Records to process.
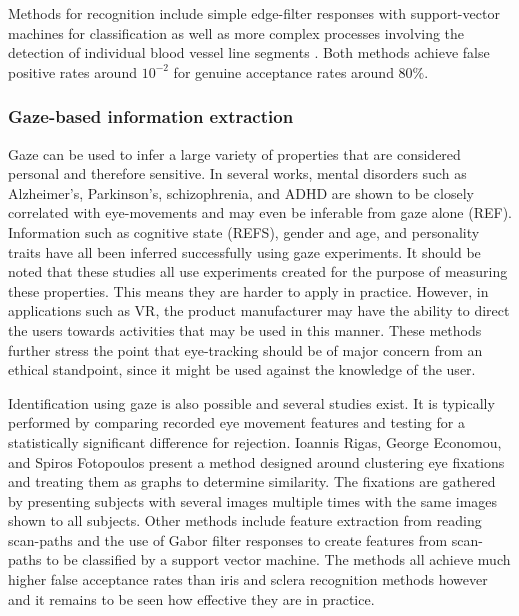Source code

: Methods for recognition include simple edge-filter responses with support-vector machines for classification \cite{dasNewEfficientAdaptive2014} as well as more complex processes involving the detection of individual blood vessel line segments \cite{zhouNewHumanIdentification2012}. Both methods achieve false positive rates around $10^{-2}$ for genuine acceptance rates around $80\%$.


\subsubsection{Gaze-based information extraction}
Gaze can be used to infer a large variety of properties that are considered personal and therefore sensitive. In several works, mental disorders such as Alzheimer's, Parkinson's, schizophrenia, and ADHD are shown to be closely correlated with eye-movements and may even be inferable from gaze alone (REF). Information such as cognitive state (REFS), gender and age, and personality traits have all been inferred successfully using gaze experiments. It should be noted that these studies all use experiments created for the purpose of measuring these properties. This means they are harder to apply in practice. However, in applications such as VR, the product manufacturer may have the ability to direct the users towards activities that may be used in this manner. These methods further stress the point that eye-tracking should be of major concern from an ethical standpoint, since it might be used against the knowledge of the user. 

Identification using gaze is also possible and several studies exist. It is typically performed by comparing recorded eye movement features and testing for a statistically significant difference for rejection. Ioannis Rigas, George Economou, and Spiros Fotopoulos \cite{rigasBiometricIdentificationBased2012} present a method designed around clustering eye fixations and treating them as graphs to determine similarity. The fixations are gathered by presenting subjects with several images multiple times with the same images shown to all subjects. Other methods include feature extraction from reading scan-paths \cite{hollandBiometricIdentificationEye2011, bednarikEyeMovementsBiometric2005} and the use of Gabor filter responses to create features from scan-paths to be classified by a support vector machine\cite{liBiometricRecognitionTexture2018}. The methods all achieve much higher false acceptance rates than iris and sclera recognition methods however and it remains to be seen how effective they are in practice.




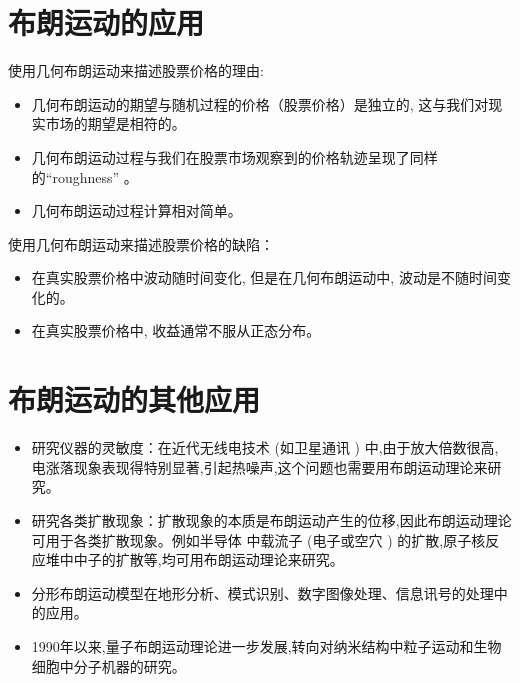 \documentclass[UTF8]{ctexart}
\begin{document}
\section{布朗运动的应用}
使用几何布朗运动来描述股票价格的理由:
\begin{itemize}
  \item 几何布朗运动的期望与随机过程的价格（股票价格）是独立的, 这与我们对现实市场的期望是相符的。
  \item 几何布朗运动过程与我们在股票市场观察到的价格轨迹呈现了同样的“roughness” 。
  \item 几何布朗运动过程计算相对简单。
\end{itemize}

使用几何布朗运动来描述股票价格的缺陷：
\begin{itemize}
  \item 在真实股票价格中波动随时间变化, 但是在几何布朗运动中, 波动是不随时间变化的。
  \item 在真实股票价格中, 收益通常不服从正态分布。
\end{itemize}



\section{布朗运动的其他应用}
\begin{itemize}
  \item 研究仪器的灵敏度：在近代无线电技术 (如卫星通讯 ) 中,由于放大倍数很高,电涨落现象表现得特别显著,引起热噪声,这个问题也需要用布朗运动理论来研究。
  \item 研究各类扩散现象：扩散现象的本质是布朗运动产生的位移,因此布朗运动理论可用于各类扩散现象。例如半导体 中载流子 (电子或空穴 ) 的扩散,原子核反应堆中中子的扩散等,均可用布朗运动理论来研究。
  \item 分形布朗运动模型在地形分析、模式识别、数字图像处理、信息讯号的处理中的应用。
  \item 1990年以来,量子布朗运动理论进一步发展,转向对纳米结构中粒子运动和生物细胞中分子机器的研究。
\end{itemize}
\end{document}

To do.
Down to the last line, set down the data above exactly, and omit all images.

Output of the task.
Source code

: Methods for recognition include simple edge-filter responses with support-vector machines for classification \cite{dasNewEfficientAdaptive2014} as well as more complex processes involving the detection of individual blood vessel line segments \cite{zhouNewHumanIdentification2012}. Both methods achieve false positive rates around $10^{-2}$ for genuine acceptance rates around $80\%$.


\subsubsection{Gaze-based information extraction}
Gaze can be used to infer a large variety of properties that are considered personal and therefore sensitive. In several works, mental disorders such as Alzheimer's, Parkinson's, schizophrenia, and ADHD are shown to be closely correlated with eye-movements and may even be inferable from gaze alone (REF). Information such as cognitive state (REFS), gender and age, and personality traits have all been inferred successfully using gaze experiments. It should be noted that these studies all use experiments created for the purpose of measuring these properties. This means they are harder to apply in practice. However, in applications such as VR, the product manufacturer may have the ability to direct the users towards activities that may be used in this manner. These methods further stress the point that eye-tracking should be of major concern from an ethical standpoint, since it might be used against the knowledge of the user. 

Identification using gaze is also possible and several studies exist. It is typically performed by comparing recorded eye movement features and testing for a statistically significant difference for rejection. Ioannis Rigas, George Economou, and Spiros Fotopoulos \cite{rigasBiometricIdentificationBased2012} present a method designed around clustering eye fixations and treating them as graphs to determine similarity. The fixations are gathered by presenting subjects with several images multiple times with the same images shown to all subjects. Other methods include feature extraction from reading scan-paths \cite{hollandBiometricIdentificationEye2011, bednarikEyeMovementsBiometric2005} and the use of Gabor filter responses to create features from scan-paths to be classified by a support vector machine\cite{liBiometricRecognitionTexture2018}. The methods all achieve much higher false acceptance rates than iris and sclera recognition methods however and it remains to be seen how effective they are in practice.




 \documentclass[UTF8]{ctexart}
\begin{document}
\section{布朗运动的应用}
使用几何布朗运动来描述股票价格的理由:
\begin{itemize}
  \item 几何布朗运动的期望与随机过程的价格（股票价格）是独立的, 这与我们对现实市场的期望是相符的。
  \item 几何布朗运动过程与我们在股票市场观察到的价格轨迹呈现了同样的“roughness” 。
  \item 几何布朗运动过程计算相对简单。
\end{itemize}

使用几何布朗运动来描述股票价格的缺陷：
\begin{itemize}
  \item 在真实股票价格中波动随时间变化, 但是在几何布朗运动中, 波动是不随时间变化的。
  \item 在真实股票价格中, 收益通常不服从正态分布。
\end{itemize}



\section{布朗运动的其他应用}
\begin{itemize}
  \item 研究仪器的灵敏度：在近代无线电技术 (如卫星通讯 ) 中,由于放大倍数很高,电涨落现象表现得特别显著,引起热噪声,这个问题也需要用布朗运动理论来研究。
  \item 研究各类扩散现象：扩散现象的本质是布朗运动产生的位移,因此布朗运动理论可用于各类扩散现象。例如半导体 中载流子 (电子或空穴 ) 的扩散,原子核反应堆中中子的扩散等,均可用布朗运动理论来研究。
  \item 分形布朗运动模型在地形分析、模式识别、数字图像处理、信息讯号的处理中的应用。
  \item 1990年以来,量子布朗运动理论进一步发展,转向对纳米结构中粒子运动和生物细胞中分子机器的研究。
\end{itemize}
\end{document}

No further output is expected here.